ADR-0003: On-Demand Transformations

Status

Accepted

Context

For many ML use cases, it is not possible or feasible to precompute and persist feature values for serving:

Transactional use cases: Inputs are part of the transaction/booking/order event.
Clickstream use cases: User event data contains raw data used for feature engineering.
Location-based use cases: Distance calculations between feature views (e.g., customer and driver locations).
Time-dependent features: e.g., user_account_age = current_time - account_creation_time.
Crossed features: e.g., user-user, user-tweet based features where the keyspace is too large to precompute.

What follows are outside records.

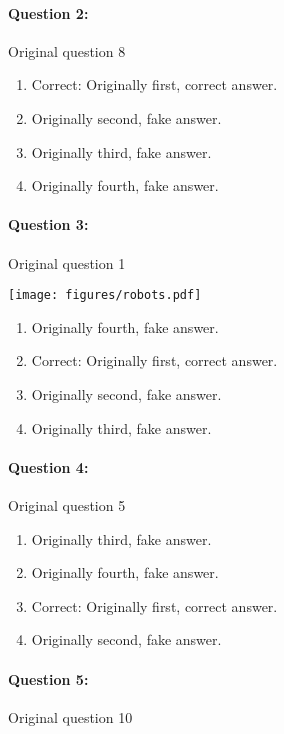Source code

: \documentclass[9pt, twoside, twocolumn]{extarticle}
\renewcommand{\includegraphics}[2][]{\OldIncludegraphics[width=\linewidth, #1]{#2}}
\renewcommand{\caption}{}
\let\origfigure=\figure
\let\endorigfigure=\endfigure
\renewenvironment{figure}[1][]{%
  \origfigure[H]
}{%
  \endorigfigure
}
\begin{document}
\paragraph{Question 2:}
Original question 8

\begin{enumerate}[label=\textbf{{\Alph*}},labelindent=0pt, labelsep=1.5em, parsep=0.2em]
\item Correct: Originally first, correct answer.
\item Originally second, fake answer.
\item Originally third, fake answer.
\item Originally fourth, fake answer.
\end{enumerate}
\paragraph{Question 3:}
Original question 1

\begin{figure}\centering
\texttt{[image: figures/robots.pdf]}
\caption{\end{figure}
\begin{enumerate}[label=\textbf{{\Alph*}},labelindent=0pt, labelsep=1.5em, parsep=0.2em]
\item Originally fourth, fake answer.
\item Correct: Originally first, correct answer.
\item Originally second, fake answer.
\item Originally third, fake answer.
\end{enumerate}
\paragraph{Question 4:}
Original question 5

\begin{enumerate}[label=\textbf{{\Alph*}},labelindent=0pt, labelsep=1.5em, parsep=0.2em]
\item Originally third, fake answer.
\item Originally fourth, fake answer.
\item Correct: Originally first, correct answer.
\item Originally second, fake answer.
\end{enumerate}
\paragraph{Question 5:}
Original question 10
\end{document}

Additionally, Feast did not provide a means for post-processing features, forcing all feature development to upstream systems.

Decision

Introduce On-Demand Feature Views as a feature transformation layer with the following properties:

Transformations execute at retrieval time (post-processing step after reading from the store).
The calling client can input data as part of the retrieval request via a RequestSource.
Users define arbitrary transformations on both stored features and request-time input data.
Transformations are row-level operations only (no aggregations).

Definition API

Uses the @on_demand_feature_view decorator (Option 3 from the RFC was chosen):

python

from feast import on_demand_feature_view, Field, RequestSource
from feast.types import Float64, String

input_request = RequestSource(
    name="transaction",
    schema=[Field(name="input_lat", dtype=Float64), Field(name="input_lon", dtype=Float64)],
)

@on_demand_feature_view(
    sources=[driver_fv, input_request],
    schema=[Field(name="distance", dtype=Float64)],
)
def driver_distance(inputs: pd.DataFrame) -> pd.DataFrame:
    from haversine import haversine
    df = pd.DataFrame()
    df["distance"] = inputs.apply(
        lambda r: haversine((r["lat"], r["lon"]), (r["input_lat"], r["input_lon"])),
        axis=1,
    )
    return df

Retrieval

python

# Online - request data passed as entity rows
features = store.get_online_features(
    features=["driver_distance:distance"],
    entity_rows=[{"driver_id": 1001, "input_lat": 1.234, "input_lon": 5.678}],
).to_dict()

# Offline - request data columns included in entity_df
df = store.get_historical_features(
    entity_df=entity_df_with_request_columns,
    features=["driver_distance:distance"],
).to_df()

Key Decisions

Decorator approach chosen over adding transforms to FeatureService or FeatureView directly. This avoids changing existing APIs and keeps transformations self-contained.
Pandas DataFrames as the input/output type to support vectorized operations.
All imports must be self-contained within the function block for serialization.
Offline transformations initially execute client-side using Dask for scalability.
Feature Transformation Server (FTS) handles online transformations via HTTP/REST, deployed at apply time.

Consequences

Positive

Enables real-time feature engineering that depends on request-time data.
Keeps feature logic co-located with feature definitions in the repository.
Provides a consistent interface for both online and offline feature retrieval.
The FTS allows horizontal scaling independent of feature serving.

Negative

Adds computational overhead to the serving path since transformations run at read time.
On-demand feature views are limited to row-level transformations (no aggregations).
Python function serialization requires self-contained imports within function blocks.

References

Original RFC: Feast RFC-021: On-Demand Transformations
Implementation: sdk/python/feast/on_demand_feature_view.py